Stored dataset items:
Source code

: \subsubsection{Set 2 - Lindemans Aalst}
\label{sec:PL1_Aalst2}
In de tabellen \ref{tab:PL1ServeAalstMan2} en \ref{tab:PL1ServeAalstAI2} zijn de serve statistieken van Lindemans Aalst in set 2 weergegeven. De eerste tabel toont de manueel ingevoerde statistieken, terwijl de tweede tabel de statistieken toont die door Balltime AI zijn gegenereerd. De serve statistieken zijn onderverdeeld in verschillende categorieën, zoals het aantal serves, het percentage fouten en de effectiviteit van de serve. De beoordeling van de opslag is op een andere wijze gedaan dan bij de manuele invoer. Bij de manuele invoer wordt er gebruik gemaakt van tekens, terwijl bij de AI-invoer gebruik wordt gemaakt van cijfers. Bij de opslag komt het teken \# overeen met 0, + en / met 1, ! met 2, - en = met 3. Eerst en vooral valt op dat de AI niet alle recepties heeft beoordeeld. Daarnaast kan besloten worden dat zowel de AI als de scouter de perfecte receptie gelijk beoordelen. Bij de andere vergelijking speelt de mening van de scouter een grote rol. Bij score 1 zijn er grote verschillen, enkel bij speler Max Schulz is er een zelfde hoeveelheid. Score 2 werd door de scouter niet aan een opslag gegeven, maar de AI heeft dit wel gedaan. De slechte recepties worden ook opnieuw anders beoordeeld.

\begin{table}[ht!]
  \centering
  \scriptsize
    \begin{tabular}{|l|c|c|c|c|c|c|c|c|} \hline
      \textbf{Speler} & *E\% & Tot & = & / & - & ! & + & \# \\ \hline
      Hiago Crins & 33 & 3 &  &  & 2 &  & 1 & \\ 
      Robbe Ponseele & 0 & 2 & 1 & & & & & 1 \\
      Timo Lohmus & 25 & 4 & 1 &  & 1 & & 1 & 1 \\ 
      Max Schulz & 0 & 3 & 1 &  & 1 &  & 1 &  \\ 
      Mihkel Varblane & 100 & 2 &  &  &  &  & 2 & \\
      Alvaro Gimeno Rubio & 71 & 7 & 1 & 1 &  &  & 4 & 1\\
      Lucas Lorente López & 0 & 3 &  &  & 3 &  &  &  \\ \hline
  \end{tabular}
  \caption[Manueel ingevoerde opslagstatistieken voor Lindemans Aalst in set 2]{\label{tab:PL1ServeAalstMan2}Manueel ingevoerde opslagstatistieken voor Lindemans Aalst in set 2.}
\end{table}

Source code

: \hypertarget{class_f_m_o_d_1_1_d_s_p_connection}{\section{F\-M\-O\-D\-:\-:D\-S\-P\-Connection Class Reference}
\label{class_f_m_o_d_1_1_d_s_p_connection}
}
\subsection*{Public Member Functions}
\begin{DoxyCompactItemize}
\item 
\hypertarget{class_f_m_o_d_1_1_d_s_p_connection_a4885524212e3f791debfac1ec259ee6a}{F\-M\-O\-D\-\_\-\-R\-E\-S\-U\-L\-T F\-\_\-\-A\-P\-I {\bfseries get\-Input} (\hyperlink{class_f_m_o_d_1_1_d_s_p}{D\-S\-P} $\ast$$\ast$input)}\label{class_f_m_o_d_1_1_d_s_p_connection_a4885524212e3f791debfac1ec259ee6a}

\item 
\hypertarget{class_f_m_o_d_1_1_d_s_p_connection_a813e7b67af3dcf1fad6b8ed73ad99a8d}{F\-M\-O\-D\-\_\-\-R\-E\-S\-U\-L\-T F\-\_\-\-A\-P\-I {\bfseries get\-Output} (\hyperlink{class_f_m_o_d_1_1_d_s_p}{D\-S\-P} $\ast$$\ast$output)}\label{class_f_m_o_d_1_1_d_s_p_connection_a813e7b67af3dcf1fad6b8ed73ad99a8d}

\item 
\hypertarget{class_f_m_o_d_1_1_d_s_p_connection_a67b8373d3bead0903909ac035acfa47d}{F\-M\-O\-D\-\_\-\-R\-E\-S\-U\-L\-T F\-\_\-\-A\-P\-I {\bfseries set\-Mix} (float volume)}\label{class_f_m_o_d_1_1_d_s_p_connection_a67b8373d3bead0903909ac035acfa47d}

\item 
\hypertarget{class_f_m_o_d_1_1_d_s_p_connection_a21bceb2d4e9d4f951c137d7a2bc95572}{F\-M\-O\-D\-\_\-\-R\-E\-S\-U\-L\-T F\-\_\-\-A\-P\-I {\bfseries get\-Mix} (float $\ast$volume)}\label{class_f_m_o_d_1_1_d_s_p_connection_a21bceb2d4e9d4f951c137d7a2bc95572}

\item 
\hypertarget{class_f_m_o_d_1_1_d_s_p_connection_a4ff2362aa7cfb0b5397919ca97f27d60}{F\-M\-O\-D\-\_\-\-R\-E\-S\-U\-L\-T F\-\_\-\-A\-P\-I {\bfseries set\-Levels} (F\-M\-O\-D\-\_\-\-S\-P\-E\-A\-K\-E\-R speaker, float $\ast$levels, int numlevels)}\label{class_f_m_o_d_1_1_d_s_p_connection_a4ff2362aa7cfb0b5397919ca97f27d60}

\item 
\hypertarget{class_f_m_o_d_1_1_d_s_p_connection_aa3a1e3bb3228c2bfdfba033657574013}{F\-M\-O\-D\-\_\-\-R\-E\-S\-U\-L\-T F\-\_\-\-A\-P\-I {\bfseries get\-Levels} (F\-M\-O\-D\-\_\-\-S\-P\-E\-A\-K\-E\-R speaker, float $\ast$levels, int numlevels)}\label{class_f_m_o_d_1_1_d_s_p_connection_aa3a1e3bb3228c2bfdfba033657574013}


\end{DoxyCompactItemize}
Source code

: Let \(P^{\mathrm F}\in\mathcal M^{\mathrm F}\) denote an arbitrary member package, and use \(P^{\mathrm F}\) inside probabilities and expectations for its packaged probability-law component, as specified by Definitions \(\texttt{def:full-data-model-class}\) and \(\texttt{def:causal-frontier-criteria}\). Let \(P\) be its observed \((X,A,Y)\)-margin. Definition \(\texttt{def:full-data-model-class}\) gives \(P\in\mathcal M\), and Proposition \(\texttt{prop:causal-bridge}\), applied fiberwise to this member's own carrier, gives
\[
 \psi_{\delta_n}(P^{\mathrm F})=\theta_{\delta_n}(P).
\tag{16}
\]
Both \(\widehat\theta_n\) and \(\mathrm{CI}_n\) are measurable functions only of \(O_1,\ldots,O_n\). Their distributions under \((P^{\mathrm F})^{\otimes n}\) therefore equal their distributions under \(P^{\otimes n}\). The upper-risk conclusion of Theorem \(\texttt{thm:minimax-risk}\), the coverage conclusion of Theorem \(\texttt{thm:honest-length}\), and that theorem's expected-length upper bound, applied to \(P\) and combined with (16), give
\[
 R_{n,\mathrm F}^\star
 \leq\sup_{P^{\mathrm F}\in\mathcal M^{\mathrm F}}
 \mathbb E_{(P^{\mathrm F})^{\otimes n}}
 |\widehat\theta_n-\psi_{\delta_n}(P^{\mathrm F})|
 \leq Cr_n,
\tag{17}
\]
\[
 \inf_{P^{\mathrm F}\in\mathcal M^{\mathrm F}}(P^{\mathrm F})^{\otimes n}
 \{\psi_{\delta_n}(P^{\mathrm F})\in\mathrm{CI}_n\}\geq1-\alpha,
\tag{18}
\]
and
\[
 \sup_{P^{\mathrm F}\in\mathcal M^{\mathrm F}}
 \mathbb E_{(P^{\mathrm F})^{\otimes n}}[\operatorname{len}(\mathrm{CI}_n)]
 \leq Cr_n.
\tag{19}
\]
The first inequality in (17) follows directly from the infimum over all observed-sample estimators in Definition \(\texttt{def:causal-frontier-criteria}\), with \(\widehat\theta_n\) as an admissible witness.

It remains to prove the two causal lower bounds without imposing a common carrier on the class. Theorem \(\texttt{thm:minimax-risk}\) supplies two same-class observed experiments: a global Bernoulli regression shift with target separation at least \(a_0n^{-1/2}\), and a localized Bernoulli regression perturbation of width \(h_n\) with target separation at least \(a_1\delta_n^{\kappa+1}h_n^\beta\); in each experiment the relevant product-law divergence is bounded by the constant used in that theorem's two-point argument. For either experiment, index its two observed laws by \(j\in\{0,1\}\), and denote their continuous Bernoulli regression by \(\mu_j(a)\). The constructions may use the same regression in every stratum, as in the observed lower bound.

* [ASSIGNMENT]: Among the records above, find the lines that contain "hline" and copy every one.

* [EXERCISE ANSWER]:
    \begin{tabular}{|l|c|c|c|c|c|c|c|c|} \hline
      \textbf{Speler} & *E\% & Tot & = & / & - & ! & + & \# \\ \hline
      Lucas Lorente López & 0 & 3 &  &  & 3 &  &  &  \\ \hline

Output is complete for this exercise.